### [Problem description]
Each record should be copied exactly into the answer, and no picture should go with it.

Saved data entries
• • • •

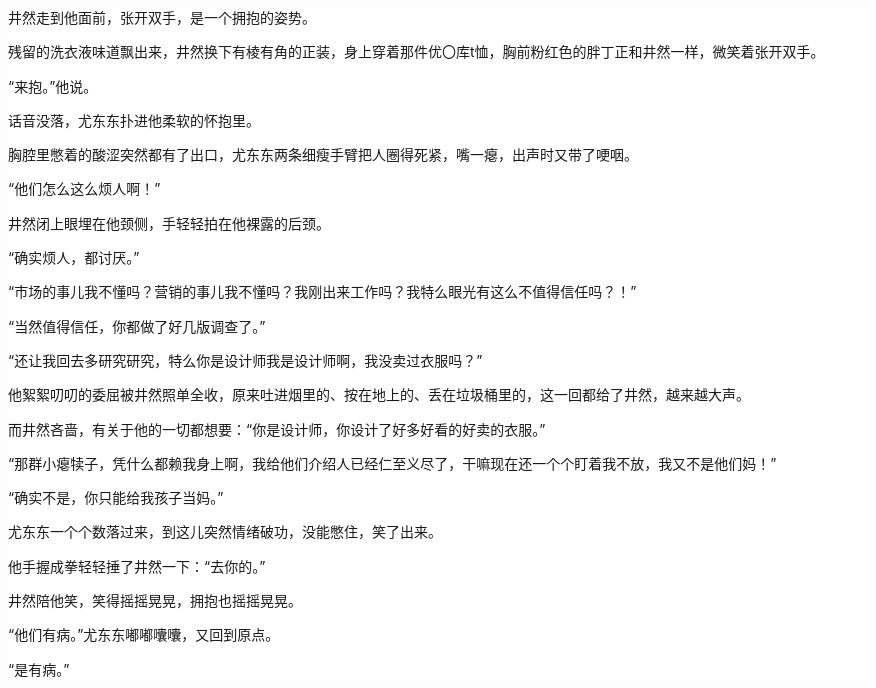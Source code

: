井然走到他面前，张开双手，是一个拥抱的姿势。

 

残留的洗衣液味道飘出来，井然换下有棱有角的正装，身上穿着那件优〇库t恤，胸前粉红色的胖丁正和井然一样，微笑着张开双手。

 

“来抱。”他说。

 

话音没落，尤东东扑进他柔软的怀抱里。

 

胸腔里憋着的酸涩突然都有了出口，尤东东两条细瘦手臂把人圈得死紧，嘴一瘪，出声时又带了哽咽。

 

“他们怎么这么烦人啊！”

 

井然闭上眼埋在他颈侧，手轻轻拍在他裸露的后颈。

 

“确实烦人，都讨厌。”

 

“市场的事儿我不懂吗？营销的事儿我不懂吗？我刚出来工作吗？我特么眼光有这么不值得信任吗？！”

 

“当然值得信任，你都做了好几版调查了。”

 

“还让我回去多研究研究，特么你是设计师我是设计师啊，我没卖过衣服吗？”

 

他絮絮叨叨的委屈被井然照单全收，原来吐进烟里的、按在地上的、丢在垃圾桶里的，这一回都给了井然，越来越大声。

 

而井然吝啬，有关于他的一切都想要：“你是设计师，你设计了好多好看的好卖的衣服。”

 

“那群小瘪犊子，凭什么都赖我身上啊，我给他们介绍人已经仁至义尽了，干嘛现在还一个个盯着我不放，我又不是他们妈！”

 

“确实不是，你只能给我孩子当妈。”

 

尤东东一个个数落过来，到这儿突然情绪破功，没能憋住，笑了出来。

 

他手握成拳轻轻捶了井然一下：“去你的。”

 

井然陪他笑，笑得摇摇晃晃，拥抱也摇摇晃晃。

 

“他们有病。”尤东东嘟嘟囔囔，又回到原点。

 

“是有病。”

• • • •

### [Reply]
Source code

:井然走到他面前，张开双手，是一个拥抱的姿势。

 

残留的洗衣液味道飘出来，井然换下有棱有角的正装，身上穿着那件优〇库t恤，胸前粉红色的胖丁正和井然一样，微笑着张开双手。

 

“来抱。”他说。

 

话音没落，尤东东扑进他柔软的怀抱里。

 

胸腔里憋着的酸涩突然都有了出口，尤东东两条细瘦手臂把人圈得死紧，嘴一瘪，出声时又带了哽咽。

 

“他们怎么这么烦人啊！”

 

井然闭上眼埋在他颈侧，手轻轻拍在他裸露的后颈。

 

“确实烦人，都讨厌。”

 

“市场的事儿我不懂吗？营销的事儿我不懂吗？我刚出来工作吗？我特么眼光有这么不值得信任吗？！”

 

“当然值得信任，你都做了好几版调查了。”

 

“还让我回去多研究研究，特么你是设计师我是设计师啊，我没卖过衣服吗？”

 

他絮絮叨叨的委屈被井然照单全收，原来吐进烟里的、按在地上的、丢在垃圾桶里的，这一回都给了井然，越来越大声。

 

而井然吝啬，有关于他的一切都想要：“你是设计师，你设计了好多好看的好卖的衣服。”

 

“那群小瘪犊子，凭什么都赖我身上啊，我给他们介绍人已经仁至义尽了，干嘛现在还一个个盯着我不放，我又不是他们妈！”

 

“确实不是，你只能给我孩子当妈。”

 

尤东东一个个数落过来，到这儿突然情绪破功，没能憋住，笑了出来。

 

他手握成拳轻轻捶了井然一下：“去你的。”

 

井然陪他笑，笑得摇摇晃晃，拥抱也摇摇晃晃。

 

“他们有病。”尤东东嘟嘟囔囔，又回到原点。

 

“是有病。”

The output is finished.